Mon, August 11, 2:00 to 3:00pm, East Tower, Hyatt Regency Chicago, Floor: Ballroom Level/Gold, Grand Ballroom B

Abstract

How strongly associated are local commerce and ideological values? Partisan sorting, the rise of virtual communities, the expansion of conservative media outlets, and the growing political and economic power of conservative Christianity has encouraged the creation of local businesses that fulfill the economic needs of conservative Christians at an unprecedented scale . At the center of that change has been the emergence of PublicSquare, an explicitly conservative Christian e-commerce platform and business directory that frames itself as a right-wing alternative to both Amazon and Yelp. Recent events, like the rightward shift in urban centers in the 2024 U.S. presidential election, have complicated our understanding of where we would expect to see the kinds of businesses that join PublicSquare. Furthermore, existing theory can describe the geographic evolution of identity-oriented businesses in arts districts, ethnic enclaves, and gayborhoods, but little if any existing theory explains when and where business communities form around shared political and religious ideology. We examine the spatial distribution of local businesses listed on PublicSquare to understand the kinds of communities to which conservative Christian businesses would appeal.
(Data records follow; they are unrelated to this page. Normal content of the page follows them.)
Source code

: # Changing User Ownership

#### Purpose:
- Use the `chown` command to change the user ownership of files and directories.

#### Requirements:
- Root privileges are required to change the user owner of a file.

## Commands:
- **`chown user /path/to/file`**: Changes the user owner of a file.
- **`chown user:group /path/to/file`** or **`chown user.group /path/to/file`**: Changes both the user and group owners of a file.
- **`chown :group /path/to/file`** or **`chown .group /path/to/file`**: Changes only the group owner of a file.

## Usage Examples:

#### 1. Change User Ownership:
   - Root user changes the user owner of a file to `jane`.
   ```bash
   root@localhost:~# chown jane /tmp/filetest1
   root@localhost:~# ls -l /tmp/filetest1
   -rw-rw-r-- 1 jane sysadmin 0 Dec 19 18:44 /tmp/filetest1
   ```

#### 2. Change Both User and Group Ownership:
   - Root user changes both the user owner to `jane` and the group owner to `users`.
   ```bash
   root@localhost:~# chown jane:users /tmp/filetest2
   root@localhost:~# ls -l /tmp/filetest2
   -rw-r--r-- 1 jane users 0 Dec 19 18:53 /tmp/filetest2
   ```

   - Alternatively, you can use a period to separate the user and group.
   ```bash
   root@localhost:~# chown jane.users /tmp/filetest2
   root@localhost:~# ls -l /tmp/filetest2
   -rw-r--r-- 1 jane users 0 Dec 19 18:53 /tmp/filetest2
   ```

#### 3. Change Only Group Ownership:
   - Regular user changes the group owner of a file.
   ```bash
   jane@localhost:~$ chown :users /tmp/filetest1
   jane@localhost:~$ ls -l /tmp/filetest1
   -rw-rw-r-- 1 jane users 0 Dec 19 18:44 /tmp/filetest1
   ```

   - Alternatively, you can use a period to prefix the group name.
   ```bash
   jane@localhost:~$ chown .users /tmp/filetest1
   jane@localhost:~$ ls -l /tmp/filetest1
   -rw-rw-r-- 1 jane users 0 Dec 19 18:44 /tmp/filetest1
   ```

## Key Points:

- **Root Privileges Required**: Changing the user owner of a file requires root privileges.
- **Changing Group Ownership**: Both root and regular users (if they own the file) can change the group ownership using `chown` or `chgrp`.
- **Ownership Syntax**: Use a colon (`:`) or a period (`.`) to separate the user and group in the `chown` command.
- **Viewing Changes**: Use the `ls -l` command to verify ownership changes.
In line with received wisdom, large clusters of conservative Christian businesses formed in counties that were sparsely populated, had high shares of White residents, and voted overwhelmingly Republican in 2024. In contrast to received wisdom, however, counties with at least one retailer listed on PublicSquare spanned the country and were, on average, slightly less White and more Democratic than other counties. Preliminary analyses at the Census tract level resolve this paradox by showing that many conservative Christian businesses cluster in highly White suburbs, a region that has historically been ignored by scholarship on identity-oriented businesses, and for which political and religious ideology are rarely attributed as a causal influence on patterns of local commerce.